- [Assignment]: Would you please output the lines from the one holding "Here are some" to the end of the entries, exactly and with no others?

- [Given records]:
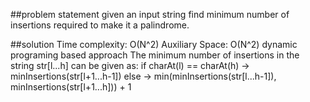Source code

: ##problem statement
given an input string find minimum number of insertions required to make it a palindrome.

##solution
Time complexity: O(N^2)
Auxiliary Space: O(N^2)
dynamic programing based approach
The minimum number of insertions in the string str[l...h] can be given as:
  if charAt(l) == charAt(h) -> minInsertions(str[l+1...h-1])
  else -> min(minInsertions(str[l...h-1]), minInsertions(str[l+1...h])) + 1 
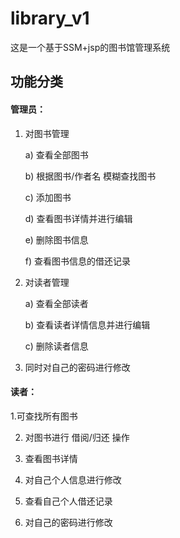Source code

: # library_v1
这是一个基于SSM+jsp的图书馆管理系统

## 功能分类
  
  #### 管理员：

1. 对图书管理

   a)    查看全部图书

   b)    根据图书/作者名 模糊查找图书

   c)    添加图书

   d)    查看图书详情并进行编辑

   e)    删除图书信息

   f)    查看图书信息的借还记录

2. 对读者管理

   a)    查看全部读者

   b)    查看读者详情信息并进行编辑

   c)    删除读者信息

3. 同时对自己的密码进行修改

#### 读者：

1.可查找所有图书

2. 对图书进行 借阅/归还 操作

3. 查看图书详情

4. 对自己个人信息进行修改

5. 查看自己个人借还记录

6. 对自己的密码进行修改
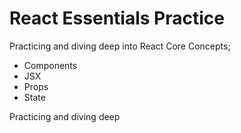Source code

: # React Essentials Practice

Practicing and diving deep into React Core Concepts; 
- Components
- JSX
- Props
- State

Practicing and diving deep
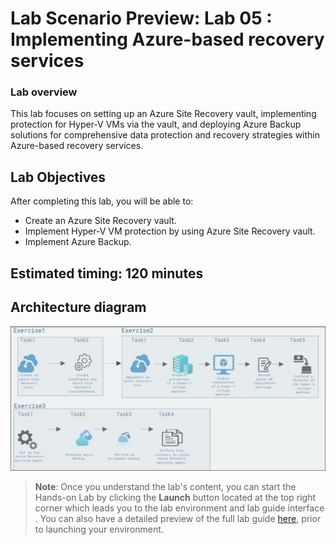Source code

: # Lab Scenario Preview: Lab 05 : Implementing Azure-based recovery services

### Lab overview

This lab focuses on setting up an Azure Site Recovery vault, implementing protection for Hyper-V VMs via the vault, and deploying Azure Backup solutions for comprehensive data protection and recovery strategies within Azure-based recovery services.

## Lab Objectives
  
After completing this lab, you will be able to:

   - Create an Azure Site Recovery vault.
   - Implement Hyper-V VM protection by using Azure Site Recovery vault.
   - Implement Azure Backup.

## Estimated timing: 120 minutes

## Architecture diagram

![](/Instructions/Media/lab5.2.png)

   >**Note**: Once you understand the lab's content, you can start the Hands-on Lab by clicking the **Launch** button located at the top right corner which leads you to the lab environment and lab guide interface . You can also have a detailed preview of the full lab guide [here](https://experience.cloudlabs.ai/#/labguidepreview/1fa9a83a-d401-4c51-90ba-72ceb4c3ca5f), prior to launching your environment.

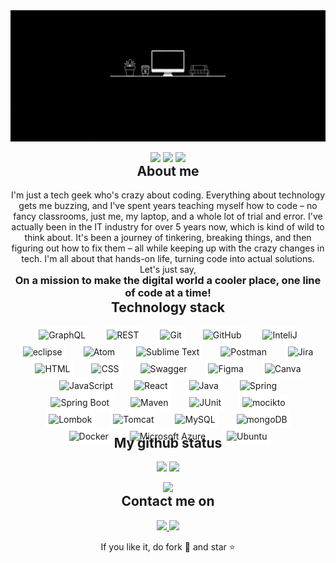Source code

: <img src="https://github.com/Akhil-Selukar/Akhil-Selukar/blob/master/images/intro.gif"/>

<p align="center">
 <img src="https://badges.pufler.dev/years/Akhil-Selukar"/>
 <img src="https://badges.pufler.dev/repos/Akhil-Selukar"/>
 <img src="https://badges.pufler.dev/commits/monthly/Akhil-Selukar" />
</p>

<h2 align="center" style="margin-top:-15px">About me</h2>
<p align="center">
I'm just a tech geek who's crazy about coding. Everything about technology gets me buzzing, and I've spent years teaching myself how to code – no fancy classrooms, just me, my laptop, and a whole lot of trial and error. I've actually been in the IT industry for over 5 years now, which is kind of wild to think about. It's been a journey of tinkering, breaking things, and then figuring out how to fix them – all while keeping up with the crazy changes in tech. I'm all about that hands-on life, turning code into actual solutions. Let's just say,</br>
<h3 align="center" style="margin-top:-15px" > On a mission to make the digital world a cooler place, one line of code at a time! </h3> 
</p>

<h2 align="center" style="margin-top:-15px">Technology stack</h2>
<div align="center">
	<img width="50" style="padding:5px; margin:0px 10px; background:white;" src="https://user-images.githubusercontent.com/25181517/192107856-aa92c8b1-b615-47c3-9141-ed0d29a90239.png" alt="GraphQL" title="GraphQL"/>
	<img width="50" style="padding:5px; margin:0px 10px; background:white;" src="https://user-images.githubusercontent.com/25181517/192107858-fe19f043-c502-4009-8c47-476fc89718ad.png" alt="REST" title="REST"/>
	<img width="50" style="padding:5px; margin:0px 10px; background:white;" src="https://user-images.githubusercontent.com/25181517/192108372-f71d70ac-7ae6-4c0d-8395-51d8870c2ef0.png" alt="Git" title="Git"/>
	<img width="50" style="padding:5px; margin:0px 10px; background:white;" src="https://user-images.githubusercontent.com/25181517/192108374-8da61ba1-99ec-41d7-80b8-fb2f7c0a4948.png" alt="GitHub" title="GitHub"/>
	<img width="50" style="padding:5px; margin:0px 10px; background:white;" src="https://user-images.githubusercontent.com/25181517/192108890-200809d1-439c-4e23-90d3-b090cf9a4eea.png" alt="InteliJ" title="InteliJ"/>
	<img width="50" style="padding:5px; margin:0px 10px; background:white;" src="https://user-images.githubusercontent.com/25181517/192108892-6e9b5cdf-4e35-4a70-ad9a-801a93a07c1c.png" alt="eclipse" title="eclipse"/>
	<img width="50" style="padding:5px; margin:0px 10px; background:white;" src="https://user-images.githubusercontent.com/25181517/190887571-ddd87d6e-77f8-41e7-b755-9b6d68e4fab7.png" alt="Atom" title="Atom"/>
	<img width="50" style="padding:5px; margin:0px 10px; background:white;" src="https://user-images.githubusercontent.com/25181517/190887576-6653f877-8439-4521-82f3-403086ead892.png" alt="Sublime Text" title="Sublime Text"/>
	<img width="50" style="padding:5px; margin:0px 10px; background:white;" src="https://user-images.githubusercontent.com/25181517/192109061-e138ca71-337c-4019-8d42-4792fdaa7128.png" alt="Postman" title="Postman"/>
	<img width="50" style="padding:5px; margin:0px 10px; background:white;" src="https://user-images.githubusercontent.com/25181517/183912952-83784e94-629d-4c34-a961-ae2ae795b662.png" alt="Jira" title="Jira"/>
	<img width="50" style="padding:5px; margin:0px 10px; background:white;" src="https://user-images.githubusercontent.com/25181517/192158954-f88b5814-d510-4564-b285-dff7d6400dad.png" alt="HTML" title="HTML"/>
	<img width="50" style="padding:5px; margin:0px 10px; background:white;" src="https://user-images.githubusercontent.com/25181517/183898674-75a4a1b1-f960-4ea9-abcb-637170a00a75.png" alt="CSS" title="CSS"/>
	<img width="50" style="padding:5px; margin:0px 10px; background:white;" src="https://user-images.githubusercontent.com/25181517/186711335-a3729606-5a78-4496-9a36-06efcc74f800.png" alt="Swagger" title="Swagger"/>
	<img width="50" style="padding:5px; margin:0px 10px; background:white;" src="https://user-images.githubusercontent.com/25181517/189715289-df3ee512-6eca-463f-a0f4-c10d94a06b2f.png" alt="Figma" title="Figma"/>
	<img width="50" style="padding:5px; margin:0px 10px; background:white;" src="https://github.com/marwin1991/profile-technology-icons/assets/136815194/02494c7c-de6a-43a6-9293-6369696842ed" alt="Canva" title="Canva"/>
	<img width="50" style="padding:5px; margin:0px 10px; background:white;" src="https://user-images.githubusercontent.com/25181517/117447155-6a868a00-af3d-11eb-9cfe-245df15c9f3f.png" alt="JavaScript" title="JavaScript"/>
	<img width="50" style="padding:5px; margin:0px 10px; background:white;" src="https://user-images.githubusercontent.com/25181517/183897015-94a058a6-b86e-4e42-a37f-bf92061753e5.png" alt="React" title="React"/>
	<img width="50" style="padding:5px; margin:0px 10px; background:white;" src="https://user-images.githubusercontent.com/25181517/117201156-9a724800-adec-11eb-9a9d-3cd0f67da4bc.png" alt="Java" title="Java"/>
	<img width="50" style="padding:5px; margin:0px 10px; background:white;" src="https://user-images.githubusercontent.com/25181517/117201470-f6d56780-adec-11eb-8f7c-e70e376cfd07.png" alt="Spring" title="Spring"/>
	<img width="50" style="padding:5px; margin:0px 10px; background:white;" src="https://user-images.githubusercontent.com/25181517/183891303-41f257f8-6b3d-487c-aa56-c497b880d0fb.png" alt="Spring Boot" title="Spring Boot"/>
	<img width="50" style="padding:5px; margin:0px 10px; background:white;" src="https://user-images.githubusercontent.com/25181517/117207242-07d5a700-adf4-11eb-975e-be04e62b984b.png" alt="Maven" title="Maven"/>
	<img width="50" style="padding:5px; margin:0px 10px; background:white;" src="https://user-images.githubusercontent.com/25181517/117533873-484d4480-afef-11eb-9fad-67c8605e3592.png" alt="JUnit" title="JUnit"/>
	<img width="50" style="padding:5px; margin:0px 10px; background:white;" src="https://user-images.githubusercontent.com/25181517/183892181-ad32b69e-3603-418c-b8e7-99e976c2a784.png" alt="mocikto" title="mocikto"/>
	<img width="50" style="padding:5px; margin:0px 10px; background:white;" src="https://user-images.githubusercontent.com/25181517/190229463-87fa862f-ccf0-48da-8023-940d287df610.png" alt="Lombok" title="Lombok"/>
	<img width="50" style="padding:5px; margin:0px 10px; background:white;" src="https://user-images.githubusercontent.com/25181517/183894676-137319b5-1364-4b6a-ba4f-e9fc94ddc4aa.png" alt="Tomcat" title="Tomcat"/>
	<img width="50" style="padding:5px; margin:0px 10px; background:white;" src="https://user-images.githubusercontent.com/25181517/183896128-ec99105a-ec1a-4d85-b08b-1aa1620b2046.png" alt="MySQL" title="MySQL"/>
	<img width="50" style="padding:5px; margin:0px 10px; background:white;" src="https://user-images.githubusercontent.com/25181517/182884177-d48a8579-2cd0-447a-b9a6-ffc7cb02560e.png" alt="mongoDB" title="mongoDB"/>
	<img width="50" style="padding:5px; margin:0px 10px; background:white;" src="https://user-images.githubusercontent.com/25181517/117207330-263ba280-adf4-11eb-9b97-0ac5b40bc3be.png" alt="Docker" title="Docker"/>
	<img width="50" style="padding:5px; margin:0px 10px; background:white;" src="https://user-images.githubusercontent.com/25181517/183911544-95ad6ba7-09bf-4040-ac44-0adafedb9616.png" alt="Microsoft Azure" title="Microsoft Azure"/>
	<img width="50" style="padding:5px; margin:0px 10px; background:white;" src="https://user-images.githubusercontent.com/25181517/186884153-99edc188-e4aa-4c84-91b0-e2df260ebc33.png" alt="Ubuntu" title="Ubuntu"/>
</div>

<h2 align="center" style="margin-top:-15px">My github status</h2>
<p align="center">
<img style="margin-top:-15px" src = "https://github-readme-stats.vercel.app/api?username=Akhil-Selukar&show_icons=true&theme=dark&line_height=27">
<img src = "https://github-readme-stats.vercel.app/api/top-langs/?username=Akhil-Selukar&hide=&theme=dark">
</p>
<p align = "center">
 <img  src="https://github-readme-streak-stats.herokuapp.com/?user=Akhil-Selukar&show_icons=true&locale=en&layout=compact&theme=dark&line_height=0" />
</p>
<h2 align="center" style="margin-top:-15px">Contact me on</h2>
<p align="center">
<a href="mailto: akhilselukar.work@gmail.com">
 <img src="https://img.shields.io/badge/-Akhil Selukar-c14438?style=flat-square&logo=Gmail&logoColor=white&link=mailto:akhilselukar.work@gmail.com"/>
</a>
<a href="#">
 <img src="https://img.shields.io/badge/-Akhil Selukar-blue?style=flat-square&logo=Linkedin&logoColor=white&link=#"/>
</a>
</p>

<p align="center">If you like it, do fork 🍴 and star ⭐</p>

<!--
**Akhil-Selukar/Akhil-Selukar** is a ✨ _special_ ✨ repository because its `README.md` (this file) appears on your GitHub profile.

Here are some ideas to get you started:

- 🔭 I’m currently working on ...
- 🌱 I’m currently learning ...
- 👯 I’m looking to collaborate on ...
- 🤔 I’m looking for help with ...
- 💬 Ask me about ...
- 📫 How to reach me: ...
- 😄 Pronouns: ...
- ⚡ Fun fact: ...
-->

- [Response to this exercise]:
Here are some ideas to get you started:

- 🔭 I’m currently working on ...
- 🌱 I’m currently learning ...
- 👯 I’m looking to collaborate on ...
- 🤔 I’m looking for help with ...
- 💬 Ask me about ...
- 📫 How to reach me: ...
- 😄 Pronouns: ...
- ⚡ Fun fact: ...
-->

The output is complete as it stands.